• Task instructions: Each line of the material must appear again in the answer, exactly.
The data START
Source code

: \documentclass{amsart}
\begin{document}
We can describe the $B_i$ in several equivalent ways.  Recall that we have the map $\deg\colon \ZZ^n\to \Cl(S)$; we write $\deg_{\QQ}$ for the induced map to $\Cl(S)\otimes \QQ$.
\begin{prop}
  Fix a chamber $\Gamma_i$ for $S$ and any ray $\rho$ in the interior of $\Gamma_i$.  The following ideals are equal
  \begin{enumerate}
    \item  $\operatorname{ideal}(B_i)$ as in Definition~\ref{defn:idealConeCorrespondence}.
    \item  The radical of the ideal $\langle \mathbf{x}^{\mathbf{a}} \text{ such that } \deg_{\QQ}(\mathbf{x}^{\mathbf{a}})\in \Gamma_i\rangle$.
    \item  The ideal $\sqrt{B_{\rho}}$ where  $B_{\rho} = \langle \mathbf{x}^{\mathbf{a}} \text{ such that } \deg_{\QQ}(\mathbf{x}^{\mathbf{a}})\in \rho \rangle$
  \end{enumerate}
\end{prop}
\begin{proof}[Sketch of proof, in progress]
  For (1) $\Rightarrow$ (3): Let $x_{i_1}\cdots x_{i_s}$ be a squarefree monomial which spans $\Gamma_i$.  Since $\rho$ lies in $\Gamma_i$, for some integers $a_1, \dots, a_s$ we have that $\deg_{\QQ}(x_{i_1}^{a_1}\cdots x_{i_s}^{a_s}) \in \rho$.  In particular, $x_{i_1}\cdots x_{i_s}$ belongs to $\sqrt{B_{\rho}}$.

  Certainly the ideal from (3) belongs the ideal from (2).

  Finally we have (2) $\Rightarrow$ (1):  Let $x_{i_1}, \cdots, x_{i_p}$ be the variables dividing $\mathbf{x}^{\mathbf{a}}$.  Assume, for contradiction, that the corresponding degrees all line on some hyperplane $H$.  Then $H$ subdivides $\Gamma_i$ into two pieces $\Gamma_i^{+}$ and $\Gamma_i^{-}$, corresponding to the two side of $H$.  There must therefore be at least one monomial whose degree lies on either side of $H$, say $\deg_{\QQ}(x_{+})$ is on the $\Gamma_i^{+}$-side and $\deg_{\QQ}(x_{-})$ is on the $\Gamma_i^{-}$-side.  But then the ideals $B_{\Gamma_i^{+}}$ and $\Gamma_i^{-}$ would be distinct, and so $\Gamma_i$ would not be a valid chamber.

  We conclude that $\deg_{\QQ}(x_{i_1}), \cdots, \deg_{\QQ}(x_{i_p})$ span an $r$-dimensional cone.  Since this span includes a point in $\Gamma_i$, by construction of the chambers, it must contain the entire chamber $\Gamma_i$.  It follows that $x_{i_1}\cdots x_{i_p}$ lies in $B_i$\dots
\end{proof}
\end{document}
The data END
• Finished exercise:
Source code

: \documentclass{amsart}
\begin{document}
We can describe the $B_i$ in several equivalent ways.  Recall that we have the map $\deg\colon \ZZ^n\to \Cl(S)$; we write $\deg_{\QQ}$ for the induced map to $\Cl(S)\otimes \QQ$.
\begin{prop}
  Fix a chamber $\Gamma_i$ for $S$ and any ray $\rho$ in the interior of $\Gamma_i$.  The following ideals are equal
  \begin{enumerate}
    \item  $\operatorname{ideal}(B_i)$ as in Definition~\ref{defn:idealConeCorrespondence}.
    \item  The radical of the ideal $\langle \mathbf{x}^{\mathbf{a}} \text{ such that } \deg_{\QQ}(\mathbf{x}^{\mathbf{a}})\in \Gamma_i\rangle$.
    \item  The ideal $\sqrt{B_{\rho}}$ where  $B_{\rho} = \langle \mathbf{x}^{\mathbf{a}} \text{ such that } \deg_{\QQ}(\mathbf{x}^{\mathbf{a}})\in \rho \rangle$
  \end{enumerate}
\end{prop}
\begin{proof}[Sketch of proof, in progress]
  For (1) $\Rightarrow$ (3): Let $x_{i_1}\cdots x_{i_s}$ be a squarefree monomial which spans $\Gamma_i$.  Since $\rho$ lies in $\Gamma_i$, for some integers $a_1, \dots, a_s$ we have that $\deg_{\QQ}(x_{i_1}^{a_1}\cdots x_{i_s}^{a_s}) \in \rho$.  In particular, $x_{i_1}\cdots x_{i_s}$ belongs to $\sqrt{B_{\rho}}$.

  Certainly the ideal from (3) belongs the ideal from (2).

  Finally we have (2) $\Rightarrow$ (1):  Let $x_{i_1}, \cdots, x_{i_p}$ be the variables dividing $\mathbf{x}^{\mathbf{a}}$.  Assume, for contradiction, that the corresponding degrees all line on some hyperplane $H$.  Then $H$ subdivides $\Gamma_i$ into two pieces $\Gamma_i^{+}$ and $\Gamma_i^{-}$, corresponding to the two side of $H$.  There must therefore be at least one monomial whose degree lies on either side of $H$, say $\deg_{\QQ}(x_{+})$ is on the $\Gamma_i^{+}$-side and $\deg_{\QQ}(x_{-})$ is on the $\Gamma_i^{-}$-side.  But then the ideals $B_{\Gamma_i^{+}}$ and $\Gamma_i^{-}$ would be distinct, and so $\Gamma_i$ would not be a valid chamber.

  We conclude that $\deg_{\QQ}(x_{i_1}), \cdots, \deg_{\QQ}(x_{i_p})$ span an $r$-dimensional cone.  Since this span includes a point in $\Gamma_i$, by construction of the chambers, it must contain the entire chamber $\Gamma_i$.  It follows that $x_{i_1}\cdots x_{i_p}$ lies in $B_i$\dots
\end{proof}
\end{document}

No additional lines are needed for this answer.